A American Diabetes Association publica uma orientação geral sobre o problema da depressão em portadores de diabetes [2], na qual ressalta os seguintes pontos:
- Sentir-se triste de vez em quando é normal. Mas, algumas pessoas sentem tristeza, aparentemente sem causa, que simplesmente não desaparece. Sentindo-se assim na maior parte do dia, durante duas semanas ou mais, pode ser um sinal importante de depressão.
- Estudos clínicos demonstram que portadores de diabetes têm um risco maior de depressão, embora não haja explicações fáceis para esse fato.
- Quando o paciente não consegue obter o controle glicêmico, ou quando enfrenta as complicações do diabetes, ele “se convence” de que perdeu o controle sobre a doença.
- A depressão pode promover um ciclo vicioso, prejudicando o controle da doença e dificultando a realização de tarefas necessárias para atingir o bom controle glicêmico.
- A falta de controle glicêmico pode levar a sintomas que simulam a depressão. Níveis muito altos ou muito baixos de glicemia podem promover a sensação de cansaço e ansiedade.

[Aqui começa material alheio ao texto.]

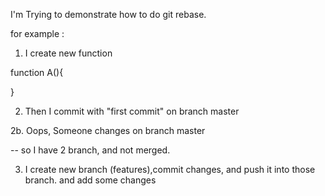 I'm Trying to demonstrate how to do git rebase.


for example : 

1. I create new function 

function A(){

}

2. Then I commit with "first commit" on branch master

2b. Oops, Someone changes on branch master

-- so I have 2 branch, and not merged.



3. I create new branch (features),commit changes, and push it into those branch. and add some changes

- Sempre que possível, uma orientação de profissional especializado em saúde mental e com experiência em diabetes pode ajudar bastante. O tratamento com antidepressivos pode ser necessário e, para tal, um profissional médico deve ser consultado.
- Na presença de sintomas de depressão, não se deve esperar muito para buscar ajuda. Procure informar-se mais sobre a doença e procure serviços multidisciplinares de atenção ao portador de diabetes.
O diagnóstico precoce da depressão pode acelerar seu tratamento. Portanto, esteja atendo aos sinais mais comumente encontrados já nas fases iniciais do processo depressivo:
- Perda da sensação de prazer em fazer coisas que você costumava gostar.
- Tristeza sem causa aparente, principalmente pela manhã.
- Alteração nos hábitos de sono. Despertar precoce e dificuldade em voltar a dormir.
- Alterações importantes no apetite, para mais ou para menos.
- Dificuldade de concentração.
- Sensação de cansaço e perda de energia.
- Ansiedade, nervosismo ou sentimento de culpa.
- Pensamentos suicidas ou de autoagressão.
A presença de três ou mais desses sintomas, ou de apenas um ou dois sintomas, mas associados a uma sensação de tristeza por duas semanas ou mais, indica a necessidade do paciente aceitar que esteja em estado depressivo e, por isso, deve buscar ajuda com profissionais especializados e competentes na assistência ao portador de diabetes.
Referências Bibliográficas
1. Anderson RJ et al. The Prevalence of Comorbid Depression in Adults With Diabetes. Diabetes Care 24:1069-1078, 2001.